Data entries
——
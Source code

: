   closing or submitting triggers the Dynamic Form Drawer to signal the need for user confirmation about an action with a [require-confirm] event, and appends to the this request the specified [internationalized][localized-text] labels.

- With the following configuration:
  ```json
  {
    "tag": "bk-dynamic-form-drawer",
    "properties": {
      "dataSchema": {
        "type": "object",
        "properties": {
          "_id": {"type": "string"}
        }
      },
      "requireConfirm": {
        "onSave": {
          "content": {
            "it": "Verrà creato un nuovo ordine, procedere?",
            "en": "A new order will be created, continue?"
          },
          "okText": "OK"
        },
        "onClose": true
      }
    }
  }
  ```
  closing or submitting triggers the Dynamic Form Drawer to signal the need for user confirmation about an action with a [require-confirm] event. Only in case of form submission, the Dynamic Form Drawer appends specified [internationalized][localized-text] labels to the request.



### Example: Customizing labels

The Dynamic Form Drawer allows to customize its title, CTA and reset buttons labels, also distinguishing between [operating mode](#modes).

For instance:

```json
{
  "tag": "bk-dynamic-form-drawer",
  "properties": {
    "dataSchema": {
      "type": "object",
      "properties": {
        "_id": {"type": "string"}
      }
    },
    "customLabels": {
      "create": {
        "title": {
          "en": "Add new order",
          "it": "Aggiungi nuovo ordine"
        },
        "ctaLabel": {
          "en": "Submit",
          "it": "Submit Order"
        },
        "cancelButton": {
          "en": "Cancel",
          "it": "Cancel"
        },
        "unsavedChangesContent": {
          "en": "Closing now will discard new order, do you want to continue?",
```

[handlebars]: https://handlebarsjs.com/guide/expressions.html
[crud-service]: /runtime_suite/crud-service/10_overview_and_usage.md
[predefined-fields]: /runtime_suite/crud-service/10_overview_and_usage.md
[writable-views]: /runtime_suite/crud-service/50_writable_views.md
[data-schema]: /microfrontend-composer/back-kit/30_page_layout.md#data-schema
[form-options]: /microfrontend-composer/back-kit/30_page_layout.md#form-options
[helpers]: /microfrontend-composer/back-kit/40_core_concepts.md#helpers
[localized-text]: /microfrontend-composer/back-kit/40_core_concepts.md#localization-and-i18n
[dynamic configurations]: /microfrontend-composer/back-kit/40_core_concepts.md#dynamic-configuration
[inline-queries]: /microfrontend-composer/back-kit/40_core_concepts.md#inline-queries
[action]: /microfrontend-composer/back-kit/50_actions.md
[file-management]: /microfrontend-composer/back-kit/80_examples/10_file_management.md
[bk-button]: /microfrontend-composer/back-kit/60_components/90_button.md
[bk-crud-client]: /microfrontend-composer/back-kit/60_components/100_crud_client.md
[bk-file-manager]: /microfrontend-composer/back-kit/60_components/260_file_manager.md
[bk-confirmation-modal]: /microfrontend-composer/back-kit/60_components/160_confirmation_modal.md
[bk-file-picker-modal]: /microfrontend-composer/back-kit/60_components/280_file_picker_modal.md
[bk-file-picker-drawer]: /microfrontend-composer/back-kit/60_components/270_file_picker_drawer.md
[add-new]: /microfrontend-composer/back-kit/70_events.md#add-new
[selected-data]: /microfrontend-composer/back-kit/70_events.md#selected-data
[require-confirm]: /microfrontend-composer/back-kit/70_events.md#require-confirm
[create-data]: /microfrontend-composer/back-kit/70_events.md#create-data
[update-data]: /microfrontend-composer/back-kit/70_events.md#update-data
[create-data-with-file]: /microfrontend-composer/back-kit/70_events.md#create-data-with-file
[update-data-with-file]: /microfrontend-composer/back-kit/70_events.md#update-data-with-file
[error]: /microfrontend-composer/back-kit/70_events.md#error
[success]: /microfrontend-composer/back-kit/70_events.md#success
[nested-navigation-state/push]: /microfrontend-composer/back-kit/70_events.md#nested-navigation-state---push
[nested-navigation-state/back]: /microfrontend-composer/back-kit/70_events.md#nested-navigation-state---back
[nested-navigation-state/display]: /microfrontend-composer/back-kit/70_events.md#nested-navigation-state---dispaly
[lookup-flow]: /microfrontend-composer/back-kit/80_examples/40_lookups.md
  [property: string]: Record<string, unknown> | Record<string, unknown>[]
——
● **What to work on**
Scan the records for lines that hold "state", and reproduce each one you find.

● **Answer to the problem**
[nested-navigation-state/push]: /microfrontend-composer/back-kit/70_events.md#nested-navigation-state---push
[nested-navigation-state/back]: /microfrontend-composer/back-kit/70_events.md#nested-navigation-state---back
[nested-navigation-state/display]: /microfrontend-composer/back-kit/70_events.md#nested-navigation-state---dispaly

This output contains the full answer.